Paha (landform)

Paha region of Iowa, showing northwest-southeast trending ridges, includes Linn, Jones, Johnson, and Cedar counties. Red star is location of Mount Vernon paha ridge.

Paha are landforms composed of prominent hills that are oriented from northwest to southeast and typically have large loess deposits. They developed during the period of mass erosion that developed the Iowan surface, and are considered erosional remnants and are often at interstream divides. Paha generally rise above the surrounding landscape more than 20 feet (6.1 m).[1] The word paha means hill in Dakota Sioux.[2] A well known Paha is the hill on which the town of Mount Vernon, Iowa developed.

Origin

Discarded theories

An early theory of the origin of the paha hills of Iowa described them as "composed in part of water-laid sand and silt and in part of ice-molded till".[3]

After it came to be understood that loess soil was wind deposited silt, pahas came to be initially interpreted as a kind of sand dune. "Their persistent southeasterly trend hypothetically suggested deposition of the loess by prevailing northwesterly winds blowing south of the continental ice sheet."[4]

Modern theory

The modern explanation is that the shape of pahas is the result of the permafrost conditions that dominated glacial till plains of the Iowan surface during the last ice age. Permafrost effects controlled both the way this surface eroded and the way loess accumulated on this surface.[5]. One recent hypothesis attempts to account for the paha as being remnants of interstream divides by attributing snowmelt-erosion as the agent caused by NW-SE, parallel snowdunes that were transverse to an anticyclonic wind system hovering over the continental ice sheet. This was contemporaneous with snowmelt-erosion caused by blankets of snow flattening out the terrain surrounding the paha, known as the Iowan Erosion Surface (I.E.S.). [6]

Distribution

A well-defined band of pahas runs between Mount Vernon, Iowa and Martelle, crossed by Iowa Highway 1. Most are in Benton, Linn, Johnson and Jones counties.

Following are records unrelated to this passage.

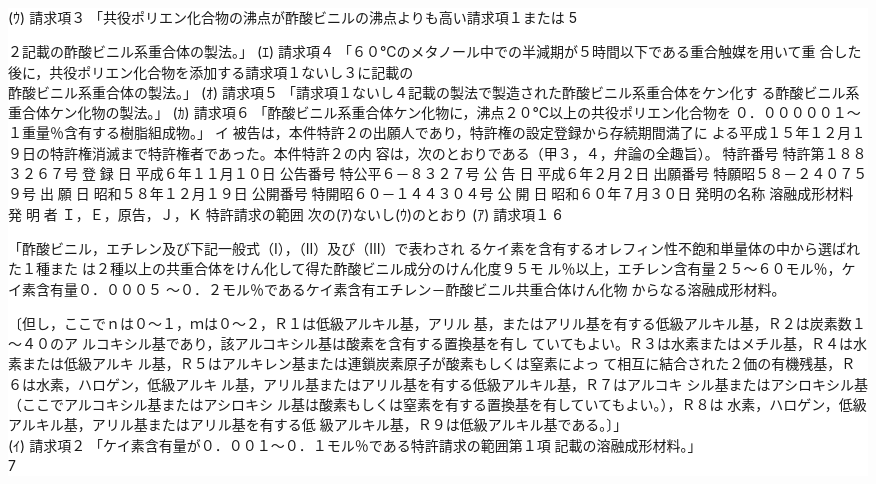  (ｳ) 請求項３ 
「共役ポリエン化合物の沸点が酢酸ビニルの沸点よりも高い請求項１または
5 
 
２記載の酢酸ビニル系重合体の製法。」 
 (ｴ) 請求項４ 
「６０℃のメタノール中での半減期が５時間以下である重合触媒を用いて重
合した後に，共役ポリエン化合物を添加する請求項１ないし３に記載の    
酢酸ビニル系重合体の製法。」 
 (ｵ) 請求項５ 
「請求項１ないし４記載の製法で製造された酢酸ビニル系重合体をケン化す
る酢酸ビニル系重合体ケン化物の製法。」 
 (ｶ) 請求項６ 
「酢酸ビニル系重合体ケン化物に，沸点２０℃以上の共役ポリエン化合物を
０．０００００１～１重量％含有する樹脂組成物。」 
 イ 被告は，本件特許２の出願人であり，特許権の設定登録から存続期間満了に
よる平成１５年１２月１９日の特許権消滅まで特許権者であった。本件特許２の内
容は，次のとおりである（甲３，４，弁論の全趣旨）。 
    特許番号    特許第１８８３２６７号 
    登 録 日    平成６年１１月１０日 
    公告番号    特公平６－８３２７号 
    公 告 日    平成６年２月２日 
    出願番号    特願昭５８－２４０７５９号 
    出 願 日    昭和５８年１２月１９日 
    公開番号    特開昭６０－１４４３０４号 
    公 開 日    昭和６０年７月３０日 
    発明の名称   溶融成形材料 
    発 明 者    Ｉ，Ｅ，原告，Ｊ，Ｋ 
    特許請求の範囲 次の(ｱ)ないし(ｳ)のとおり 
 (ｱ) 請求項１ 
6 
 
「酢酸ビニル，エチレン及び下記一般式（Ⅰ），（Ⅱ）及び（Ⅲ）で表わされ
るケイ素を含有するオレフィン性不飽和単量体の中から選ばれた１種また
は２種以上の共重合体をけん化して得た酢酸ビニル成分のけん化度９５モ
ル％以上，エチレン含有量２５～６０モル％，ケイ素含有量０．０００５
～０．２モル％であるケイ素含有エチレン－酢酸ビニル共重合体けん化物
からなる溶融成形材料。 
 
〔但し，ここでｎは０～１，ｍは０～２，Ｒ１は低級アルキル基，アリル
基，またはアリル基を有する低級アルキル基，Ｒ２は炭素数１～４０のア
ルコキシル基であり，該アルコキシル基は酸素を含有する置換基を有し
ていてもよい。Ｒ３は水素またはメチル基，Ｒ４は水素または低級アルキ
ル基，Ｒ５はアルキレン基または連鎖炭素原子が酸素もしくは窒素によっ
て相互に結合された２価の有機残基，Ｒ６は水素，ハロゲン，低級アルキ
ル基，アリル基またはアリル基を有する低級アルキル基，Ｒ７はアルコキ
シル基またはアシロキシル基（ここでアルコキシル基またはアシロキシ
ル基は酸素もしくは窒素を有する置換基を有していてもよい。），Ｒ８は
水素，ハロゲン，低級アルキル基，アリル基またはアリル基を有する低
級アルキル基，Ｒ９は低級アルキル基である。〕」  
 (ｲ) 請求項２ 
「ケイ素含有量が０．００１～０．１モル％である特許請求の範囲第１項
記載の溶融成形材料。」  
7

Casey's Paha State Preserve in Hickory Hills County Park, Tama County, Iowa preserves the southeast end of a 2-mile (3.2 km) long paha.[7]

Paha ridges have also been identified in Kansas, generally not far from Iowa,[4]:150–151 and in Western Illinois [8] and Eastern Europe.[9]

Similar ridge forms occur in the arid upwind parts of the Palouse region of Washington.[10] Outside of the Midwest, several of the above-cited authors use the term greda to refer to features that are indistinguishable from paha ridges.

References

  1. Paha Ridge Landform Features of Iowa, Iowa Geological Survey, 2006. Accessed 2008-08-12.
  2. Landforms of Iowa by Jean C. Prior, University of Iowa Press, Iowa City, 1991
  3. Calvin, Samuel (1899). Iowa Geological Survey. Iowa Geological Survey. pp. 395–396.
  4. 1 2 Kay, George F. (1917). 150 Iowa Geological Survey Check |url= value (help). Published for the Iowa Geological Survey. pp. 150–152.
  5. Iowa Geologic Survey, accessed 2017-10-12
  6. Iannicelli, M. (2010). Evolution of the Driftless Area and contiguous regions of midwestern USA through Pleistocene periglacial processes. The Open Geology Journal, vol. 4, pp. 35 – 54
  7. Black Hawk County, 2008-2012 Resource Enhancement and Protection Plan, July 31, 2007, p. 6
  8. Iannicelli, M. (2003). Devon Island’s oriented landforms as an analogy to Illinois-type paha. Polar Geography, vol. 27, pp. 339 -350
  9. Joseph A. Mason, et al. A new model of topographic effects on the distribution of loess, Geomorphology 28, 3-4, July 1999, Pages 223-236
  10. David R. Gaylord, Geomorphic Development of a Late Quaternary Paired Eolian Sequence, Columbia Plateau, Washington, Geological Society of America 2002 Annual Meeting, Denver.